[Source texts of formatted documents]

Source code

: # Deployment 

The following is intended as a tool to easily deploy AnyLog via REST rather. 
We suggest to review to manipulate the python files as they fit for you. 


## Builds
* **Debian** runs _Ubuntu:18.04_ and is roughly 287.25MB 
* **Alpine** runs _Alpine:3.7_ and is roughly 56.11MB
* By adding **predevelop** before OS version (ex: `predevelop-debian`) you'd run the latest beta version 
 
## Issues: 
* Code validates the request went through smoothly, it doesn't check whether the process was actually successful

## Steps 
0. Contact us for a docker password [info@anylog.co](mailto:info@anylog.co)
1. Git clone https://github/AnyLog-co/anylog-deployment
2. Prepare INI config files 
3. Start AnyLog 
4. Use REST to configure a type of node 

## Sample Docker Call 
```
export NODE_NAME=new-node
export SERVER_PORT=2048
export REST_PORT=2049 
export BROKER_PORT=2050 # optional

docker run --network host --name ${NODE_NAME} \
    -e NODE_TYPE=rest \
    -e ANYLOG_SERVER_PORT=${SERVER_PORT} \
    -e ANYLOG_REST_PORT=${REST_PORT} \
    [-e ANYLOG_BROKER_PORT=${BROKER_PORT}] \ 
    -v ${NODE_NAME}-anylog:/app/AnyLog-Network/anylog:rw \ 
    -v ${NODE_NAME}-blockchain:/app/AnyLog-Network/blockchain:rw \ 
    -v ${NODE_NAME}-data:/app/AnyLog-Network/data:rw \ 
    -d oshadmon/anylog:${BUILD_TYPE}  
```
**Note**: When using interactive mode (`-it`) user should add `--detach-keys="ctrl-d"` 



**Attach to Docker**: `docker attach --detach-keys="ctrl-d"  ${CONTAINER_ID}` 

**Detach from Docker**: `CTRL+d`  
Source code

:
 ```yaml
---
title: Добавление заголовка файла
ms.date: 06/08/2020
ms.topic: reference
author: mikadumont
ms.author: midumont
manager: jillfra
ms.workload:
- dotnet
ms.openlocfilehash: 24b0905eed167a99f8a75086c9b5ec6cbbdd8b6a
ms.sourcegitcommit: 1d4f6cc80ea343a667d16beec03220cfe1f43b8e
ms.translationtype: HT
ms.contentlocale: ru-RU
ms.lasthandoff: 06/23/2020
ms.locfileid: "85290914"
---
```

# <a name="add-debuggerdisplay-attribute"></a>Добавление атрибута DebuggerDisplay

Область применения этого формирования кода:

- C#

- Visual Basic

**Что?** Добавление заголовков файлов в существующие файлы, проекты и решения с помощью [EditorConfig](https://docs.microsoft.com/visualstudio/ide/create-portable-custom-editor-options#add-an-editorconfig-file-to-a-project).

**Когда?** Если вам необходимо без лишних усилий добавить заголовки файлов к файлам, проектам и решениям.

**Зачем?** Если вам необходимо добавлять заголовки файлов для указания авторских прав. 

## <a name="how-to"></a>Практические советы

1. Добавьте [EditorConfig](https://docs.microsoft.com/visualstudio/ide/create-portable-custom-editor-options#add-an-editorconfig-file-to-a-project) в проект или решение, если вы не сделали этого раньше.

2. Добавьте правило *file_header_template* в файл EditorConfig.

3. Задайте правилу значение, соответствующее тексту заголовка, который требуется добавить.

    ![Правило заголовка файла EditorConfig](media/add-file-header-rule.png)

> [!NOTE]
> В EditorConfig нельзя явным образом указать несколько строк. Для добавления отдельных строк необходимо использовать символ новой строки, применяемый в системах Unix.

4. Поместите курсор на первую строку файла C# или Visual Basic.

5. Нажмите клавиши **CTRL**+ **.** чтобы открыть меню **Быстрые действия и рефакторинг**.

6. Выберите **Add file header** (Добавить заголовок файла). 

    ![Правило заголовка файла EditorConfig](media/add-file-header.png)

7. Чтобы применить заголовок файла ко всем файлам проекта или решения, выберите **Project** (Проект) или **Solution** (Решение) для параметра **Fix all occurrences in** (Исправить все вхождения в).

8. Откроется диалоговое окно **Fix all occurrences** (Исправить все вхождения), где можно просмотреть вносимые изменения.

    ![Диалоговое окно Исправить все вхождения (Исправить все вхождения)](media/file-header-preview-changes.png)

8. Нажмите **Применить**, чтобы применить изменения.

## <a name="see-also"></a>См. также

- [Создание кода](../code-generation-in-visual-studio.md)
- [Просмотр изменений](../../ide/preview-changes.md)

### [WORK INSTRUCTIONS]
Starting with the line that holds "latest beta version" and ending with the line that holds "- Visual Basic", retype every line in the data above exactly, and nothing else.

### [RESULT FOR THIS TASK]
* By adding **predevelop** before OS version (ex: `predevelop-debian`) you'd run the latest beta version 
 
## Issues: 
* Code validates the request went through smoothly, it doesn't check whether the process was actually successful

## Steps 
0. Contact us for a docker password [info@anylog.co](mailto:info@anylog.co)
1. Git clone https://github/AnyLog-co/anylog-deployment
2. Prepare INI config files 
3. Start AnyLog 
4. Use REST to configure a type of node 

## Sample Docker Call 
```
export NODE_NAME=new-node
export SERVER_PORT=2048
export REST_PORT=2049 
export BROKER_PORT=2050 # optional

docker run --network host --name ${NODE_NAME} \
    -e NODE_TYPE=rest \
    -e ANYLOG_SERVER_PORT=${SERVER_PORT} \
    -e ANYLOG_REST_PORT=${REST_PORT} \
    [-e ANYLOG_BROKER_PORT=${BROKER_PORT}] \ 
    -v ${NODE_NAME}-anylog:/app/AnyLog-Network/anylog:rw \ 
    -v ${NODE_NAME}-blockchain:/app/AnyLog-Network/blockchain:rw \ 
    -v ${NODE_NAME}-data:/app/AnyLog-Network/data:rw \ 
    -d oshadmon/anylog:${BUILD_TYPE}  
```
**Note**: When using interactive mode (`-it`) user should add `--detach-keys="ctrl-d"` 



**Attach to Docker**: `docker attach --detach-keys="ctrl-d"  ${CONTAINER_ID}` 

**Detach from Docker**: `CTRL+d`  
Source code

:
 ```yaml
---
title: Добавление заголовка файла
ms.date: 06/08/2020
ms.topic: reference
author: mikadumont
ms.author: midumont
manager: jillfra
ms.workload:
- dotnet
ms.openlocfilehash: 24b0905eed167a99f8a75086c9b5ec6cbbdd8b6a
ms.sourcegitcommit: 1d4f6cc80ea343a667d16beec03220cfe1f43b8e
ms.translationtype: HT
ms.contentlocale: ru-RU
ms.lasthandoff: 06/23/2020
ms.locfileid: "85290914"
---
```

# <a name="add-debuggerdisplay-attribute"></a>Добавление атрибута DebuggerDisplay

Область применения этого формирования кода:

- C#

- Visual Basic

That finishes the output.